Dataset items
++++++++

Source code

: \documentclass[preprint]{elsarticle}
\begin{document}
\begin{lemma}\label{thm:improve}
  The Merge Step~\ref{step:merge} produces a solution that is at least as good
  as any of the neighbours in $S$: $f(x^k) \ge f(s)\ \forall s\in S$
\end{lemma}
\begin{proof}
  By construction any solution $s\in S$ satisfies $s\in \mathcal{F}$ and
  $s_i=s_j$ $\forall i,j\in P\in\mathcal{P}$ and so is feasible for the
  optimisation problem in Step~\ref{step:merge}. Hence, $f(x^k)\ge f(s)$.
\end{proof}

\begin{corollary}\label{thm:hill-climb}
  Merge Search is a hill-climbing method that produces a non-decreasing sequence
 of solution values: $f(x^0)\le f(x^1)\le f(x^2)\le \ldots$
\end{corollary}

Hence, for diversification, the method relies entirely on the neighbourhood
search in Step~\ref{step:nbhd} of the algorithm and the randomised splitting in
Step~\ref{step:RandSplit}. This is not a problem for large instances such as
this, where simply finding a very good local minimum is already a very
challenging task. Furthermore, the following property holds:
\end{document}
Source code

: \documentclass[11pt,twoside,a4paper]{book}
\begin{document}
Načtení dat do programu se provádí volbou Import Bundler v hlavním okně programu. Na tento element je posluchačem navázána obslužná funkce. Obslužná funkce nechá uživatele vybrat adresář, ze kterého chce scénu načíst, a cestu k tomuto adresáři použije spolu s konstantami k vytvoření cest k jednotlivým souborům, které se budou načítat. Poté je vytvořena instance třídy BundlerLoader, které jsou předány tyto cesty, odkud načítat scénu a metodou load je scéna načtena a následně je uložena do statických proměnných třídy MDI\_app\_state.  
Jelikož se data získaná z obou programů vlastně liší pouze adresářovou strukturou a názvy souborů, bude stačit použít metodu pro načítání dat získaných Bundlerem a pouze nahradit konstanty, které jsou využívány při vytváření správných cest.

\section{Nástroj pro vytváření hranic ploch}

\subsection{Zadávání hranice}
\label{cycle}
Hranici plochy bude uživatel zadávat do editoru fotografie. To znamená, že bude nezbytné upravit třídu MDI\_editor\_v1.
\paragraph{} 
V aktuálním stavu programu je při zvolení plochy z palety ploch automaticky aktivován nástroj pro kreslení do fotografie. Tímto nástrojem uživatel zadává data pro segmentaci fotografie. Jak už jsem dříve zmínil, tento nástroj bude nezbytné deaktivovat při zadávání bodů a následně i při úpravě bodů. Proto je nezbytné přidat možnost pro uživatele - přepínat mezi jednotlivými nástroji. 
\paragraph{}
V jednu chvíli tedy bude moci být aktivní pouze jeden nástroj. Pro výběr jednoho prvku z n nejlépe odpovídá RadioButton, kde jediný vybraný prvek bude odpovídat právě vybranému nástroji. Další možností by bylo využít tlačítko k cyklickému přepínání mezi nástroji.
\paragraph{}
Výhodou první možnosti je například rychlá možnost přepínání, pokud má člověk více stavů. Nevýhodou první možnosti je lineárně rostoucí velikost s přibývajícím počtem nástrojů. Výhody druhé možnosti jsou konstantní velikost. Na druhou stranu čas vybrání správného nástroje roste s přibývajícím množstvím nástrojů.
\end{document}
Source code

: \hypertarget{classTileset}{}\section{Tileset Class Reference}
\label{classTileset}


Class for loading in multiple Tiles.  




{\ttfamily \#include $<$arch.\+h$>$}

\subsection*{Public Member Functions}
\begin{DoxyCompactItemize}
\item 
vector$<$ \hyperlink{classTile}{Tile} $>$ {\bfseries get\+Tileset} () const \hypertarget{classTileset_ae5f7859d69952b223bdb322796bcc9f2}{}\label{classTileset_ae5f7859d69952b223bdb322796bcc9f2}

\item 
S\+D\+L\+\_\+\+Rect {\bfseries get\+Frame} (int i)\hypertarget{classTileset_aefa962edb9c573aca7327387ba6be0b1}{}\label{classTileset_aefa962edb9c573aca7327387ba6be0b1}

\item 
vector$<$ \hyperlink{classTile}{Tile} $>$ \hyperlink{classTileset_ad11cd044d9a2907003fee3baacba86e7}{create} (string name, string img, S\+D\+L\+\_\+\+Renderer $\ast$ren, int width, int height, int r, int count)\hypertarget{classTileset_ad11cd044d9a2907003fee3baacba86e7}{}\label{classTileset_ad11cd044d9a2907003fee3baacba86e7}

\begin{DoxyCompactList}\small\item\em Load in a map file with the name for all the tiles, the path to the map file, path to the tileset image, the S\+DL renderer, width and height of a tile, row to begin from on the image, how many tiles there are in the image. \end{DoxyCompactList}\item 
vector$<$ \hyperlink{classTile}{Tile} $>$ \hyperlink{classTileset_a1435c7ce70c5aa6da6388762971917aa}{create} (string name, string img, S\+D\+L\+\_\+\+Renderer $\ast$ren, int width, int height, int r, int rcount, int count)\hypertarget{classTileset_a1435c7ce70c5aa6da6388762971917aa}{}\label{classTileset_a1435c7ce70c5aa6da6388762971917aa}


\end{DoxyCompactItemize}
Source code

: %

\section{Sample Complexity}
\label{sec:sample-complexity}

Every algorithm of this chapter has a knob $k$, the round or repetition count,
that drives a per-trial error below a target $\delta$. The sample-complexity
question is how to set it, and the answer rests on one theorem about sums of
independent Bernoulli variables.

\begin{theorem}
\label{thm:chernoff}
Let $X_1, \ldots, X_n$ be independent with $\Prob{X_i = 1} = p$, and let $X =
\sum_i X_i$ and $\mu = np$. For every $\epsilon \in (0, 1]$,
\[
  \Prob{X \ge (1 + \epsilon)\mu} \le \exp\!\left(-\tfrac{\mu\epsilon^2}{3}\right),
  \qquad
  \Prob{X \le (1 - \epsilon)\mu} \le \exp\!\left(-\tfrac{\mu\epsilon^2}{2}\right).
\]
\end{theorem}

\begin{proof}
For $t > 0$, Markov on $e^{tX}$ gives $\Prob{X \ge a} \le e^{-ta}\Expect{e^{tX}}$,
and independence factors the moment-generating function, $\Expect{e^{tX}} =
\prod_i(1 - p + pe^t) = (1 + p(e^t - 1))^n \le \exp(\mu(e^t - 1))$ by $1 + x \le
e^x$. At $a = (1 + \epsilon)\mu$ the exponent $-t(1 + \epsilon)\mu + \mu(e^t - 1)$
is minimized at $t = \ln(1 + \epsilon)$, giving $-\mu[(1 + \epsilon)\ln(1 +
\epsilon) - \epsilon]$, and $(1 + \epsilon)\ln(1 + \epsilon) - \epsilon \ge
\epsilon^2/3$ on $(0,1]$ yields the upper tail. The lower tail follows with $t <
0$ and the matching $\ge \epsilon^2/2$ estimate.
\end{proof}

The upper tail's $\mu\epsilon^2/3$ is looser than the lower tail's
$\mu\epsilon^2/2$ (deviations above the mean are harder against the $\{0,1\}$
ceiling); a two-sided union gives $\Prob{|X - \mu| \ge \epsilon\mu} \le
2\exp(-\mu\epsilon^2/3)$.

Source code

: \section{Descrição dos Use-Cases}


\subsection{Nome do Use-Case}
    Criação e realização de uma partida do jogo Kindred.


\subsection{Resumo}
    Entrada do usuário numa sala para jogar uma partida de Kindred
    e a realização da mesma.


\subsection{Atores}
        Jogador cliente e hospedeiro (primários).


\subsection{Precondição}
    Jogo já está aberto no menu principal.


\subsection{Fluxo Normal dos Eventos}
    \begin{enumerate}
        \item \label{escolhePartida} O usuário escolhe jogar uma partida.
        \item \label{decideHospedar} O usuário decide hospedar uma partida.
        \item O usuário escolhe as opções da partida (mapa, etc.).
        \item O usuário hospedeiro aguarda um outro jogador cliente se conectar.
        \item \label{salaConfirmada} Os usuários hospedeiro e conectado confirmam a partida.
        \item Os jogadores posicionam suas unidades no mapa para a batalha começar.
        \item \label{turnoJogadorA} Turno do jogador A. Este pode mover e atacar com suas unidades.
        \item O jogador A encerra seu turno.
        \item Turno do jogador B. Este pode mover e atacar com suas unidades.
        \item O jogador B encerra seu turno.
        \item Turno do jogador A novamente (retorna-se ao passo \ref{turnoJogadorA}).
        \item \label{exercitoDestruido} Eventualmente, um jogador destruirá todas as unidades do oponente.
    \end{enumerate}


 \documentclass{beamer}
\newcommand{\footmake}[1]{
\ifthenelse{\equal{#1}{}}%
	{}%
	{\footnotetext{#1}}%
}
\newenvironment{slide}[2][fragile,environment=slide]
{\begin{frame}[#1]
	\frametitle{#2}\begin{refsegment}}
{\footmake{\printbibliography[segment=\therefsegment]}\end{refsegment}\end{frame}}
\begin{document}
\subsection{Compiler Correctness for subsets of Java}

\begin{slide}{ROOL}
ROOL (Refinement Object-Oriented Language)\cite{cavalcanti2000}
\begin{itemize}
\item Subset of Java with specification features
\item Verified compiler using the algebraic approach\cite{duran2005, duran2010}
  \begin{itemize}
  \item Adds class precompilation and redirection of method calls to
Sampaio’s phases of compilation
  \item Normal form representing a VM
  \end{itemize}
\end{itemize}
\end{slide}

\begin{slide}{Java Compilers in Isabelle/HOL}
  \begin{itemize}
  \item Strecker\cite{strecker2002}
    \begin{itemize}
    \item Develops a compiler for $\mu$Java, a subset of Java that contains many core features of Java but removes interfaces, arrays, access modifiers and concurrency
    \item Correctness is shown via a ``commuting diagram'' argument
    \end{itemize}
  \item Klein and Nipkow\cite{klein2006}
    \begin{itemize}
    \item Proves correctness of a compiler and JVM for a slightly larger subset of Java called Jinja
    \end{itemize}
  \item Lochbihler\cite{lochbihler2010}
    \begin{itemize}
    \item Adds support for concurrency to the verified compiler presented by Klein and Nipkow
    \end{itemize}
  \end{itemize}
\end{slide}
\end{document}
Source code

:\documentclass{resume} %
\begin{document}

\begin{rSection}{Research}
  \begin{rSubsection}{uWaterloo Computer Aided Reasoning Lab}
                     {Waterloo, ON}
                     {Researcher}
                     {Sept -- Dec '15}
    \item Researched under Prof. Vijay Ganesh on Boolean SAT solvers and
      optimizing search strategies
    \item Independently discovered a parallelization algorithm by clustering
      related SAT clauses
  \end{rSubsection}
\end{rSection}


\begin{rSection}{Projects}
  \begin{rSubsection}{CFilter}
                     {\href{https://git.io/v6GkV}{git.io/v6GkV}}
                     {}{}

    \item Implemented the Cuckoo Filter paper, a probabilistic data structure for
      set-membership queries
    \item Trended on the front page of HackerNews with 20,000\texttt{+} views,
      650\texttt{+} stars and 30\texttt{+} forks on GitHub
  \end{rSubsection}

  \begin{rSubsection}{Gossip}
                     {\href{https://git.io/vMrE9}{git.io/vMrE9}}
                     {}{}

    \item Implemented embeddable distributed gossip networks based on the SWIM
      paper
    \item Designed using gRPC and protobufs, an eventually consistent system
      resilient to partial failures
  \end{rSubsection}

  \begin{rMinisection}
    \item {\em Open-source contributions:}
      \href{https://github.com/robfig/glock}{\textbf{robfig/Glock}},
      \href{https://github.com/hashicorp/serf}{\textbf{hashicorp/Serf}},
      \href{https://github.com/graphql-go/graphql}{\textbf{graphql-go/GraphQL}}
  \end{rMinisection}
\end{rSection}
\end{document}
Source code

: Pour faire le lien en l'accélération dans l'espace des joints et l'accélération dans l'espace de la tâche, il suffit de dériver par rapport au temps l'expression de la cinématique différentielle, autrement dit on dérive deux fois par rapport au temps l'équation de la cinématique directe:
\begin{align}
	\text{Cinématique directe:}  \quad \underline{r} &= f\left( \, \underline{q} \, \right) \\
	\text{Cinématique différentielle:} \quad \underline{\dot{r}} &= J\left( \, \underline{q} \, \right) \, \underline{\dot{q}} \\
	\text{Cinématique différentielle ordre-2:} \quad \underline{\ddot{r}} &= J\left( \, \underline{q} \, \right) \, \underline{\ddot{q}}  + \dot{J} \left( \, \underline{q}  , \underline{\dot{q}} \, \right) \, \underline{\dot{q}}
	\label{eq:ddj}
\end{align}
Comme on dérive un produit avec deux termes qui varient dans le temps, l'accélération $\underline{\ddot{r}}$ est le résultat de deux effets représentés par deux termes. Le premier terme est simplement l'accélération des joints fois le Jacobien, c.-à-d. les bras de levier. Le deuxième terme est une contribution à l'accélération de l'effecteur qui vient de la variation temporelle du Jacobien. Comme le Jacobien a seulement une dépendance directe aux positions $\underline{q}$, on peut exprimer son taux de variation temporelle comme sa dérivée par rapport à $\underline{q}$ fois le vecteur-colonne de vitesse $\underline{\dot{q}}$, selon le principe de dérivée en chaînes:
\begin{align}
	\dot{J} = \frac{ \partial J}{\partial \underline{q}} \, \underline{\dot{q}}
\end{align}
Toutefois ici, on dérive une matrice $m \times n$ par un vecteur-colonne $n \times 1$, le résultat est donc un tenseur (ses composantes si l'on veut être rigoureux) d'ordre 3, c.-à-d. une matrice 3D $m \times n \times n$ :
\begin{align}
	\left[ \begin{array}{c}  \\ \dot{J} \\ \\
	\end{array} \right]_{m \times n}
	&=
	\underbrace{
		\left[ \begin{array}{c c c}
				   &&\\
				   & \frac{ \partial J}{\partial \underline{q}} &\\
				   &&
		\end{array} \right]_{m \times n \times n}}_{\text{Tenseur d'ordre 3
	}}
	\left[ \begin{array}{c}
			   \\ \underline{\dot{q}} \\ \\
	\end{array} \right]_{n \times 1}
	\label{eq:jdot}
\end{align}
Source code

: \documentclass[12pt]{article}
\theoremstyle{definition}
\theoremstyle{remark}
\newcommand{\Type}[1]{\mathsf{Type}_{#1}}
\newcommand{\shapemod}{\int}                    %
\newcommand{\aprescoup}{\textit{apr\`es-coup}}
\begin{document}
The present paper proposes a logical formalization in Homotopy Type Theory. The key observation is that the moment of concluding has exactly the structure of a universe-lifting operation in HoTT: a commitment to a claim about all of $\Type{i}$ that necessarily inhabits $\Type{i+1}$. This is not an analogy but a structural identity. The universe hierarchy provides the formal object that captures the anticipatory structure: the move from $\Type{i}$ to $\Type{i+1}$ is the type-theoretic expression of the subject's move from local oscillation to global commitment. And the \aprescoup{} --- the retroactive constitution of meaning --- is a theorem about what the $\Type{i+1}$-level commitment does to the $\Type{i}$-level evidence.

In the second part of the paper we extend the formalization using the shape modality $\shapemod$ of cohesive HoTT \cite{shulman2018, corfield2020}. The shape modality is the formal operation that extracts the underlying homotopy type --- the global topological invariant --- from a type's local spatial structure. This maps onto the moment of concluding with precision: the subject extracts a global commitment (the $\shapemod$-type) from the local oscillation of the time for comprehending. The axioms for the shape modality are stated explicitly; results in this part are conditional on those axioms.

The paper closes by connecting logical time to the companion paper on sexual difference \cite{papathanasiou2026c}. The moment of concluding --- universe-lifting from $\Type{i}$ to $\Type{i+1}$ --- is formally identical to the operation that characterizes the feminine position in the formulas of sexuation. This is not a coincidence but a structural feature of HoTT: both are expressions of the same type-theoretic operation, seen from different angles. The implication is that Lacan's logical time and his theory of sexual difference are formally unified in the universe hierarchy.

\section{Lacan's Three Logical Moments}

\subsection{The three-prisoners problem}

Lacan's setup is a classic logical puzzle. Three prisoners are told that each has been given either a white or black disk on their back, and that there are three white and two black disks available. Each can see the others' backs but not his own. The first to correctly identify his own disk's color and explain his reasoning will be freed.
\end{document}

++++++++

Exercise goal: Give the number of lines above in which the word "lower" occurs, with nothing else.

Answer for the task: 2